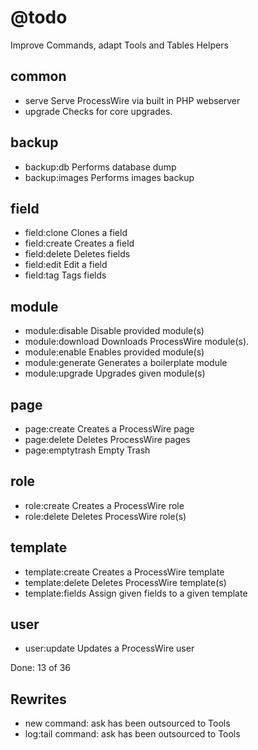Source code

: # @todo

Improve Commands, adapt Tools and Tables Helpers

## common

- serve            Serve ProcessWire via built in PHP webserver
- upgrade          Checks for core upgrades.

## backup

- backup:db        Performs database dump
- backup:images    Performs images backup

## field

- field:clone      Clones a field
- field:create     Creates a field
- field:delete     Deletes fields
- field:edit       Edit a field
- field:tag        Tags fields

## module

- module:disable   Disable provided module(s)
- module:download  Downloads ProcessWire module(s).
- module:enable    Enables provided module(s)
- module:generate  Generates a boilerplate module
- module:upgrade   Upgrades given module(s)

## page

- page:create      Creates a ProcessWire page
- page:delete      Deletes ProcessWire pages
- page:emptytrash  Empty Trash

## role

- role:create      Creates a ProcessWire role
- role:delete      Deletes ProcessWire role(s)

## template

- template:create  Creates a ProcessWire template
- template:delete  Deletes ProcessWire template(s)
- template:fields  Assign given fields to a given template

## user

- user:update      Updates a ProcessWire user

Done: 13 of 36

## Rewrites

* new command: ask has been outsourced to Tools
* log:tail command: ask has been outsourced to Tools

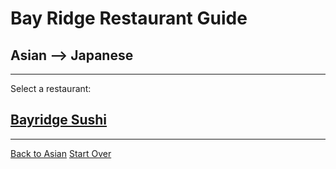 # Bay Ridge Restaurant Guide
## Asian --> Japanese
---
Select a restaurant:
## [Bayridge Sushi](http://www.brsushi.com/)

---
[Back to Asian](./asian)
[Start Over](../home.md)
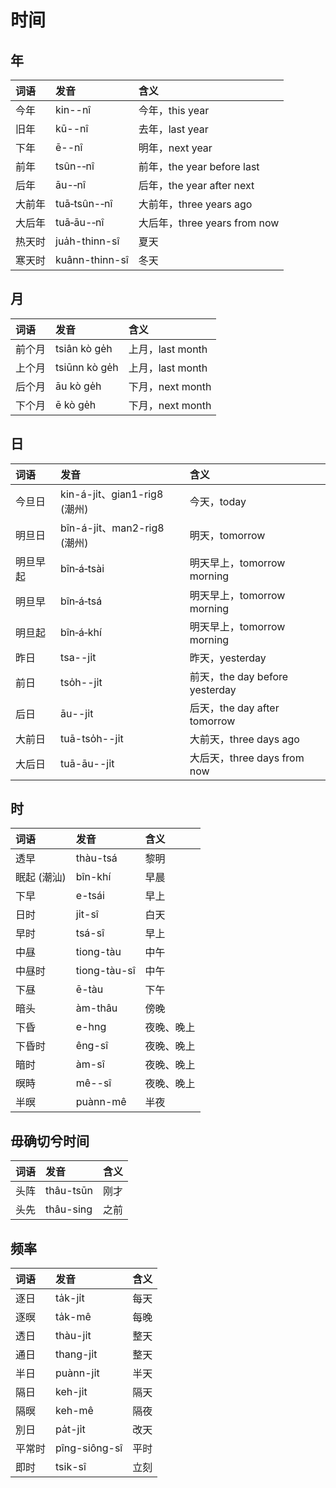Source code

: # 时间

## **年**

| 词语 | 发音 | 含义 |
| :--- | :--- | :--- |
| 今年 | kin--nî | 今年，this year |
| 旧年 | kū--nî | 去年，last year |
| 下年 | ē--nî | 明年，next year |
| 前年 | tsûn-‑nî | 前年，the year before last |
| 后年 | āu-‑nî | 后年，the year after next |
| 大前年 | tuā‑tsûn-‑nî | 大前年，three years ago |
| 大后年 | tuā‑āu-‑nî | 大后年，three years from now |
| 热天时 | jua̍h-thinn-sî | 夏天 |
| 寒天时 | kuânn-thinn-sî | 冬天 |

## **月**

| 词语 | 发音 | 含义 |
| :--- | :--- | :--- |
| 前个月 | tsiân kò ge̍h | 上月，last month |
| 上个月 | tsiūnn kò ge̍h | 上月，last month |
| 后个月 | āu kò ge̍h | 下月，next month |
| 下个月 | ē kò ge̍h | 下月，next month |

## **日**

| 词语 | 发音 | 含义 |
| :--- | :--- | :--- |
| 今旦日 | kin-á-ji̍t、gian1-rig8 \(潮州\) | 今天，today |
| 明旦日 | bîn-á-ji̍t、man2-rig8 \(潮州\) | 明天，tomorrow |
| 明旦早起 | bîn‑á‑tsài | 明天早上，tomorrow morning |
| 明旦早 | bîn‑á‑tsá | 明天早上，tomorrow morning |
| 明旦起 | bîn‑á‑khí | 明天早上，tomorrow morning |
| 昨日 | tsa--ji̍t | 昨天，yesterday |
| 前日 | tso̍h--ji̍t | 前天，the day before yesterday |
| 后日 | āu--ji̍t | 后天，the day after tomorrow |
| 大前日 | tuā-tso̍h--ji̍t | 大前天，three days ago |
| 大后日 | tuā-āu--ji̍t | 大后天，three days from now |

## **时**

| 词语 | 发音 | 含义 |
| :--- | :--- | :--- |
| 透早 | thàu-tsá | 黎明 |
| 眠起 \(潮汕\) | bîn-khí | 早晨 |
| 下早 | e-tsái | 早上 |
| 日时 | ji̍t-sî | 白天 |
| 早时 | tsá-sî | 早上 |
| 中昼 | tiong-tàu | 中午 |
| 中昼时 | tiong-tàu-sî | 中午 |
| 下昼 | ē-tàu | 下午 |
| 暗头 | àm-thâu | 傍晚 |
| 下昏 | e-hng | 夜晚、晚上 |
| 下昏时 | êng-sî | 夜晚、晚上 |
| 暗时 | àm-sî | 夜晚、晚上 |
| 暝時 | mê--sî | 夜晚、晚上 |
| 半暝 | puànn-mê | 半夜 |

## 毋确切兮时间

| 词语 | 发音 | 含义 |
| :--- | :--- | :--- |
| 头阵 | thâu-tsūn | 刚才 |
| 头先 | thâu-sing | 之前 |

## 频率

| 词语 | 发音 | 含义 |
| :--- | :--- | :--- |
| 逐日 | ta̍k-ji̍t | 每天 |
| 逐暝 | ta̍k-mê | 每晚 |
| 透日 | thàu-ji̍t | 整天 |
| 通日 | thang-ji̍t | 整天 |
| 半日 | puànn-ji̍t | 半天 |
| 隔日 | keh-ji̍t | 隔天 |
| 隔暝 | keh-mê | 隔夜 |
| 別日 | pa̍t-ji̍t | 改天 |
| 平常时 | pîng-siông-sî | 平时 |
| 即时 | tsik-sî | 立刻 |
^^^^
**What you are asked to do:** Where an entry contains an image, skip the image and write out the rest exactly.

**Finished exercise:**
Source code

: # @todo

Improve Commands, adapt Tools and Tables Helpers

## common

- serve            Serve ProcessWire via built in PHP webserver
- upgrade          Checks for core upgrades.

## backup

- backup:db        Performs database dump
- backup:images    Performs images backup

## field

- field:clone      Clones a field
- field:create     Creates a field
- field:delete     Deletes fields
- field:edit       Edit a field
- field:tag        Tags fields

## module

- module:disable   Disable provided module(s)
- module:download  Downloads ProcessWire module(s).
- module:enable    Enables provided module(s)
- module:generate  Generates a boilerplate module
- module:upgrade   Upgrades given module(s)

## page

- page:create      Creates a ProcessWire page
- page:delete      Deletes ProcessWire pages
- page:emptytrash  Empty Trash

## role

- role:create      Creates a ProcessWire role
- role:delete      Deletes ProcessWire role(s)

## template

- template:create  Creates a ProcessWire template
- template:delete  Deletes ProcessWire template(s)
- template:fields  Assign given fields to a given template

## user

- user:update      Updates a ProcessWire user

Done: 13 of 36

## Rewrites

* new command: ask has been outsourced to Tools
* log:tail command: ask has been outsourced to Tools

 # Bay Ridge Restaurant Guide
## Asian --> Japanese
---
Select a restaurant:
## [Bayridge Sushi](http://www.brsushi.com/)

---
[Back to Asian](./asian)
[Start Over](../home.md)
Source code

: # 时间

## **年**

| 词语 | 发音 | 含义 |
| :--- | :--- | :--- |
| 今年 | kin--nî | 今年，this year |
| 旧年 | kū--nî | 去年，last year |
| 下年 | ē--nî | 明年，next year |
| 前年 | tsûn-‑nî | 前年，the year before last |
| 后年 | āu-‑nî | 后年，the year after next |
| 大前年 | tuā‑tsûn-‑nî | 大前年，three years ago |
| 大后年 | tuā‑āu-‑nî | 大后年，three years from now |
| 热天时 | jua̍h-thinn-sî | 夏天 |
| 寒天时 | kuânn-thinn-sî | 冬天 |

## **月**

| 词语 | 发音 | 含义 |
| :--- | :--- | :--- |
| 前个月 | tsiân kò ge̍h | 上月，last month |
| 上个月 | tsiūnn kò ge̍h | 上月，last month |
| 后个月 | āu kò ge̍h | 下月，next month |
| 下个月 | ē kò ge̍h | 下月，next month |

## **日**

| 词语 | 发音 | 含义 |
| :--- | :--- | :--- |
| 今旦日 | kin-á-ji̍t、gian1-rig8 \(潮州\) | 今天，today |
| 明旦日 | bîn-á-ji̍t、man2-rig8 \(潮州\) | 明天，tomorrow |
| 明旦早起 | bîn‑á‑tsài | 明天早上，tomorrow morning |
| 明旦早 | bîn‑á‑tsá | 明天早上，tomorrow morning |
| 明旦起 | bîn‑á‑khí | 明天早上，tomorrow morning |
| 昨日 | tsa--ji̍t | 昨天，yesterday |
| 前日 | tso̍h--ji̍t | 前天，the day before yesterday |
| 后日 | āu--ji̍t | 后天，the day after tomorrow |
| 大前日 | tuā-tso̍h--ji̍t | 大前天，three days ago |
| 大后日 | tuā-āu--ji̍t | 大后天，three days from now |

## **时**

| 词语 | 发音 | 含义 |
| :--- | :--- | :--- |
| 透早 | thàu-tsá | 黎明 |
| 眠起 \(潮汕\) | bîn-khí | 早晨 |
| 下早 | e-tsái | 早上 |
| 日时 | ji̍t-sî | 白天 |
| 早时 | tsá-sî | 早上 |
| 中昼 | tiong-tàu | 中午 |
| 中昼时 | tiong-tàu-sî | 中午 |
| 下昼 | ē-tàu | 下午 |
| 暗头 | àm-thâu | 傍晚 |
| 下昏 | e-hng | 夜晚、晚上 |
| 下昏时 | êng-sî | 夜晚、晚上 |
| 暗时 | àm-sî | 夜晚、晚上 |
| 暝時 | mê--sî | 夜晚、晚上 |
| 半暝 | puànn-mê | 半夜 |

## 毋确切兮时间

| 词语 | 发音 | 含义 |
| :--- | :--- | :--- |
| 头阵 | thâu-tsūn | 刚才 |
| 头先 | thâu-sing | 之前 |

## 频率

| 词语 | 发音 | 含义 |
| :--- | :--- | :--- |
| 逐日 | ta̍k-ji̍t | 每天 |
| 逐暝 | ta̍k-mê | 每晚 |
| 透日 | thàu-ji̍t | 整天 |
| 通日 | thang-ji̍t | 整天 |
| 半日 | puànn-ji̍t | 半天 |
| 隔日 | keh-ji̍t | 隔天 |
| 隔暝 | keh-mê | 隔夜 |
| 別日 | pa̍t-ji̍t | 改天 |
| 平常时 | pîng-siông-sî | 平时 |
| 即时 | tsik-sî | 立刻 |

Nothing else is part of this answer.